Collection entries:
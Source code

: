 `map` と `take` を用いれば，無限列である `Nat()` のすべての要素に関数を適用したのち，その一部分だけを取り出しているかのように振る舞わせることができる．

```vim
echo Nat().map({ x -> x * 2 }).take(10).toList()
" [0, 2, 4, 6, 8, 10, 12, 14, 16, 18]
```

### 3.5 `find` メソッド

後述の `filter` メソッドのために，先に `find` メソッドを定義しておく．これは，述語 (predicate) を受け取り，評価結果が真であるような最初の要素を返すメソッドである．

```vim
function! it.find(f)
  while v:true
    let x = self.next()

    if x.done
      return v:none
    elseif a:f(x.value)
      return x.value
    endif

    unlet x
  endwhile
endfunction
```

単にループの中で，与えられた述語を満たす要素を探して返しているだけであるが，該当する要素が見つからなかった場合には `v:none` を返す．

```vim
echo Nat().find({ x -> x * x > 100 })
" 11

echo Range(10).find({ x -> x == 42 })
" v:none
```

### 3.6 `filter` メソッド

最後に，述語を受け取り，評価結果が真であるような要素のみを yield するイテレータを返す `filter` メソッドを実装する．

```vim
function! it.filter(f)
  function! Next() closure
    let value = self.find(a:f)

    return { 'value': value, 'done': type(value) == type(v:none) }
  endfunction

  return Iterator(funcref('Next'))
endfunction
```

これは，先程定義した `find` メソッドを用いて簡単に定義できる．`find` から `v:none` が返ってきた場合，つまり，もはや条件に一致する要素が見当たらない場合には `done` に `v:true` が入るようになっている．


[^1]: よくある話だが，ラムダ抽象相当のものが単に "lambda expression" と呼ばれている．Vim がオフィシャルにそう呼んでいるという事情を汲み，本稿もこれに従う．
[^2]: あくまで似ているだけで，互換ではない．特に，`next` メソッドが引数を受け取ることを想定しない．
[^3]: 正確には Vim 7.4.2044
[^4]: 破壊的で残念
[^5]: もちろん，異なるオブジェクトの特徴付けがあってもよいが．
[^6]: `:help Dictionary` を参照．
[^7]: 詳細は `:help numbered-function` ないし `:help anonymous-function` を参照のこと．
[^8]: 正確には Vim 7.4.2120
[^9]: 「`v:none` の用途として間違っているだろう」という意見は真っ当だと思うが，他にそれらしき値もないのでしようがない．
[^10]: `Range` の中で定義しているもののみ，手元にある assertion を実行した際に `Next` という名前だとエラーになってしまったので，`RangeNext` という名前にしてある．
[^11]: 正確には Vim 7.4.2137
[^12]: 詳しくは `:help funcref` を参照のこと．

* **WHAT IS NEEDED**:
Print the entries once more, identical in every line.

* **RESPONSE FOR THIS EXERCISE**:
Source code

: `map` と `take` を用いれば，無限列である `Nat()` のすべての要素に関数を適用したのち，その一部分だけを取り出しているかのように振る舞わせることができる．

```vim
echo Nat().map({ x -> x * 2 }).take(10).toList()
" [0, 2, 4, 6, 8, 10, 12, 14, 16, 18]
```

### 3.5 `find` メソッド

後述の `filter` メソッドのために，先に `find` メソッドを定義しておく．これは，述語 (predicate) を受け取り，評価結果が真であるような最初の要素を返すメソッドである．

```vim
function! it.find(f)
  while v:true
    let x = self.next()

    if x.done
      return v:none
    elseif a:f(x.value)
      return x.value
    endif

    unlet x
  endwhile
endfunction
```

単にループの中で，与えられた述語を満たす要素を探して返しているだけであるが，該当する要素が見つからなかった場合には `v:none` を返す．

```vim
echo Nat().find({ x -> x * x > 100 })
" 11

echo Range(10).find({ x -> x == 42 })
" v:none
```

### 3.6 `filter` メソッド

最後に，述語を受け取り，評価結果が真であるような要素のみを yield するイテレータを返す `filter` メソッドを実装する．

```vim
function! it.filter(f)
  function! Next() closure
    let value = self.find(a:f)

    return { 'value': value, 'done': type(value) == type(v:none) }
  endfunction

  return Iterator(funcref('Next'))
endfunction
```

これは，先程定義した `find` メソッドを用いて簡単に定義できる．`find` から `v:none` が返ってきた場合，つまり，もはや条件に一致する要素が見当たらない場合には `done` に `v:true` が入るようになっている．


[^1]: よくある話だが，ラムダ抽象相当のものが単に "lambda expression" と呼ばれている．Vim がオフィシャルにそう呼んでいるという事情を汲み，本稿もこれに従う．
[^2]: あくまで似ているだけで，互換ではない．特に，`next` メソッドが引数を受け取ることを想定しない．
[^3]: 正確には Vim 7.4.2044
[^4]: 破壊的で残念
[^5]: もちろん，異なるオブジェクトの特徴付けがあってもよいが．
[^6]: `:help Dictionary` を参照．
[^7]: 詳細は `:help numbered-function` ないし `:help anonymous-function` を参照のこと．
[^8]: 正確には Vim 7.4.2120
[^9]: 「`v:none` の用途として間違っているだろう」という意見は真っ当だと思うが，他にそれらしき値もないのでしようがない．
[^10]: `Range` の中で定義しているもののみ，手元にある assertion を実行した際に `Next` という名前だとエラーになってしまったので，`RangeNext` という名前にしてある．
[^11]: 正確には Vim 7.4.2137
[^12]: 詳しくは `:help funcref` を参照のこと．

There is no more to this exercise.